Başvuru, 21.09 2006’da Karadeniz Teknik Üniversitesi’nde üniversite harçlarını protesto ederken kolluk kuvvetlerinin müdahalesiyle parmağı kırılan Elif Aydın Dost tarafından yapılmıştı.
Başsavcılık tarafından aşırı güç kullanan kolluk görevlisi hakkında kamu davası açıldığı, Asliye Ceza Mahkemesinin de kolluk görevlisinin fiilini sabit görerek mahkûmiyet kararı vermişti. Ancak temyiz incelemesi sonucu kararın Yargıtay tarafından bozulması üzerine Mahkeme sanığın kasten yaralama suçundan cezalandırılmasına ve hükmün açıklanmasının geri bırakılmasına karar verdi. Karara yapılan itirazın reddedilmesi üzerine başvurucu bireysel başvuruda bulundu.

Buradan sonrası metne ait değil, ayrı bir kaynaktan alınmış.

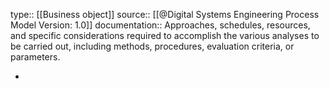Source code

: type:: [[Business object]]
source:: [[@Digital Systems Engineering Process Model Version: 1.0]]
documentation:: Approaches, schedules, resources, and specific considerations required to accomplish the various analyses to be carried out, including methods, procedures, evaluation criteria, or parameters.

-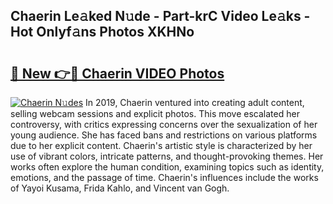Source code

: ## Chaerin Le𝚊ked N𝚞de - Part-krC Video Le𝚊ks - Hot Onlyf𝚊ns Photos XKHNo

# <h2><a href="http://ac17675.deff.icu/?id=Chaerin">🔗 New 👉🔴 Chaerin VIDEO Photos</a></h2>

[![Chaerin N𝚞des](https://i.imgur.com/rIISA9y.gif)](http://ac17675.deff.icu/?id=Chaerin)
In 2019, Chaerin ventured into creating adult content, selling webcam sessions and explicit photos. This move escalated her controversy, with critics expressing concerns over the sexualization of her young audience. She has faced bans and restrictions on various platforms due to her explicit content. Chaerin's artistic style is characterized by her use of vibrant colors, intricate patterns, and thought-provoking themes. Her works often explore the human condition, examining topics such as identity, emotions, and the passage of time. Chaerin's influences include the works of Yayoi Kusama, Frida Kahlo, and Vincent van Gogh.
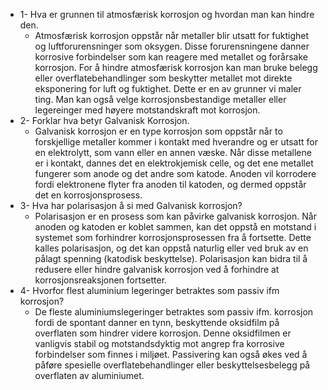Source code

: - 1- Hva er grunnen til atmosfærisk korrosjon og hvordan man kan hindre den.
	- Atmosfærisk korrosjon oppstår når metaller blir utsatt for fuktighet og luftforurensninger som oksygen. Disse forurensningene danner korrosive forbindelser som kan reagere med metallet og forårsake korrosjon. For å hindre atmosfærisk korrosjon kan man bruke belegg eller overflatebehandlinger som beskytter metallet mot direkte eksponering for luft og fuktighet. Dette er en av grunner vi maler ting. Man kan også velge korrosjonsbestandige metaller eller legereinger med høyere motstandskraft mot korrosjon.
- 2- Forklar hva betyr Galvanisk Korrosjon.
	- Galvanisk korrosjon er en type korrosjon som oppstår når to forskjellige metaller kommer i kontakt med hverandre og er utsatt for en elektrolytt, som vann eller en annen væske. Når disse metallene er i kontakt, dannes det en elektrokjemisk celle, og det ene metallet fungerer som anode og det andre som katode. Anoden vil korrodere fordi elektronene flyter fra anoden til katoden, og dermed oppstår det en korrosjonsprosess.
- 3- Hva har polarisasjon å si med Galvanisk korrosjon?
	- Polarisasjon er en prosess som kan påvirke galvanisk korrosjon. Når anoden og katoden er koblet sammen, kan det oppstå en motstand i systemet som forhindrer korrosjonsprosessen fra å fortsette. Dette kalles polarisasjon, og det kan oppstå naturlig eller ved bruk av en pålagt spenning (katodisk beskyttelse). Polarisasjon kan bidra til å redusere eller hindre galvanisk korrosjon ved å forhindre at korrosjonsreaksjonen fortsetter.
- 4- Hvorfor flest aluminium legeringer betraktes som passiv ifm korrosjon?
	- De fleste aluminiumslegeringer betraktes som passiv ifm. korrosjon fordi de spontant danner en tynn, beskyttende oksidfilm på overflaten som hindrer videre korrosjon. Denne oksidfilmen er vanligvis stabil og motstandsdyktig mot angrep fra korrosive forbindelser som finnes i miljøet. Passivering kan også økes ved å påføre spesielle overflatebehandlinger eller beskyttelsesbelegg på overflaten av aluminiumet.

Başvurucu, kolluk görevlisi tarafından parmağının kırılması ve yapılan yargılama sonucu sanığın fiili sabit görülerek hapis cezasına hükmedilmesine rağmen hükmün açıklanmasının geri bırakılması kararı verilmesi nedeniyle kötü muamele yasağının ihlal edildiğini ileri sürdü.

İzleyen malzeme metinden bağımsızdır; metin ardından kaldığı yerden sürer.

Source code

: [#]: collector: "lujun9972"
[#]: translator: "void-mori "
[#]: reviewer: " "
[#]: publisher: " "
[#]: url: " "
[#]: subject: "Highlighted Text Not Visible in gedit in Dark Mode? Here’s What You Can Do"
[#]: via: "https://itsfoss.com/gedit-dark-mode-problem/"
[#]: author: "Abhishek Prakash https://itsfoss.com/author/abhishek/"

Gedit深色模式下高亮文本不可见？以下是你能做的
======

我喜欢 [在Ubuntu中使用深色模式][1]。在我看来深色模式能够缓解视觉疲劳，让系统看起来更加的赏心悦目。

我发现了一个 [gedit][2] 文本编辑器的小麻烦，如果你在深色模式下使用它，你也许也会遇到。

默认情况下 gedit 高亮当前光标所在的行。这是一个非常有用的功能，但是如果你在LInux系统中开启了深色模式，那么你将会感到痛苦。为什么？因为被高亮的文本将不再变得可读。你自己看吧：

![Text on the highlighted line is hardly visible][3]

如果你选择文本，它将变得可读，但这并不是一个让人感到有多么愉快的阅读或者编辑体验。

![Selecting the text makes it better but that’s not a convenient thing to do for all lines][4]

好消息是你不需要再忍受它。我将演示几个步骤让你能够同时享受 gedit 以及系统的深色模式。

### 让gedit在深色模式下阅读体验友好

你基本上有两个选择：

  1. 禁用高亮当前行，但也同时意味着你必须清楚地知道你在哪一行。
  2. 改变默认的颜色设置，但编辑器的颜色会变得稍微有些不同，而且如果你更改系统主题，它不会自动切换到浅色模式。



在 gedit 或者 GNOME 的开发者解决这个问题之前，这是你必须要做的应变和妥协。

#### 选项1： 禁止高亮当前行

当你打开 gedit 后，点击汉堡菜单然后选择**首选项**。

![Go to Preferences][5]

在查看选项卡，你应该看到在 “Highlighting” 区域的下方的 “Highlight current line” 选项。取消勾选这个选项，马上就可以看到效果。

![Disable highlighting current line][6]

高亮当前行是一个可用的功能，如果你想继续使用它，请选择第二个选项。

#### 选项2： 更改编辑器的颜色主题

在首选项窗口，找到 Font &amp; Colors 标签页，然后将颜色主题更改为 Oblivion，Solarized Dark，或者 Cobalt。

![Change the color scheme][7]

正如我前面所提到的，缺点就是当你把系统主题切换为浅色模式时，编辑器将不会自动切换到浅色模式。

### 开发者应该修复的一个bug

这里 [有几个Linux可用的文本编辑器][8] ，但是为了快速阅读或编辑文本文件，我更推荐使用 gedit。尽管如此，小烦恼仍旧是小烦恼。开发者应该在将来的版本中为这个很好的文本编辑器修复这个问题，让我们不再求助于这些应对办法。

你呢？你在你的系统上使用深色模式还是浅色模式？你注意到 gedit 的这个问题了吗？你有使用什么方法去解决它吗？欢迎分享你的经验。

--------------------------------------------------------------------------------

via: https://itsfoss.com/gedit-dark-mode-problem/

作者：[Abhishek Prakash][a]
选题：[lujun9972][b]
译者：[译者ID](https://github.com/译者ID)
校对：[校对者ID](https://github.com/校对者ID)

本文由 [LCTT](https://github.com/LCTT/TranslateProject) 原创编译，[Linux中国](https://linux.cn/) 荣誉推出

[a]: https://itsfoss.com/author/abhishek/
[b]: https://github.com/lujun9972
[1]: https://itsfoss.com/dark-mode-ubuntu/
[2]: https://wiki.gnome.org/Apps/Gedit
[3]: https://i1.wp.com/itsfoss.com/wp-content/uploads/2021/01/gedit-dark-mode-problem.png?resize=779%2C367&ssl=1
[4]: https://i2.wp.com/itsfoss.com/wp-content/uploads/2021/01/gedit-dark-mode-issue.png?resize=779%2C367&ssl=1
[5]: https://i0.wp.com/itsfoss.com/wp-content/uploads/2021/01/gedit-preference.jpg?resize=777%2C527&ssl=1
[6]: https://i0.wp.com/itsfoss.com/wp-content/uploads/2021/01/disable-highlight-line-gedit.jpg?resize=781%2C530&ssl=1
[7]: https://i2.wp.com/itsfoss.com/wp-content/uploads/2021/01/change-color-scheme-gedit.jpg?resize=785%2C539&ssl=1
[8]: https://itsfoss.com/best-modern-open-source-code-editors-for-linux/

Anayasa Mahkemesi, yaptığı değerlendirmede, Anayasa’nın 17. maddesinde güvence altına alınan kötü muamele yasağına ilişkin şikâyetlerin incelenmesinde Devletin negatif yükümlülüğü, bireyleri işkence ya da insanlık dışı veya aşağılayıcı muameleye ya da cezaya tabi tutmama sorumluluğunu içerirken pozitif yükümlülük, hem bireyleri bu tür muamelelerden korumayı (önleyici yükümlülük) hem de etkili bir soruşturma yoluyla sorumluların tespiti ve cezalandırılmasını (soruşturma yükümlülüğü) içerdiğini vurguladı.
Başvurucunun demokratik hakkını kullanması kapsamında katıldığı toplantının dağıtılması sırasında, güç kullanımını zorunlu kılan bir durum olmadığı halde, kolluk görevlisi tarafından yaralanmasına yol açılmasının insan haysiyetiyle bağdaşmayan muamele yasağı kapsamında kaldığına karar veren AYM, olayda, ceza verilmesine rağmen hükmün açıklanmasının geri bırakılması kararı nedeniyle failin fiiliyle orantılı bir ceza alma koşulu sağlanamadığına dikkat çekti. Sanıkla ilgili disiplin yönünden de işlem yapılmadığı için başvurucunun mağduriyetinin giderilmediği tespiti yapan AYM, fiili işleyenlere ceza verilmemesinin, bu tür eylemlerin önlenmesini sağlayacak caydırıcılığı azalttığını ve kişilerin fiziksel ve ruhsal bütünlüklerinin korunması hususundaki pozitif yükümlülüğün yerine getirilememesi sonucunu doğurduğuna karar verdi.
Anayasa Mahkemesi bu gerekçelerle Anayasa’nın 17. maddesinde güvence altına alınan insan haysiyetiyle bağdaşmayan muamele yasağının ihlal edildiğine karar verdi.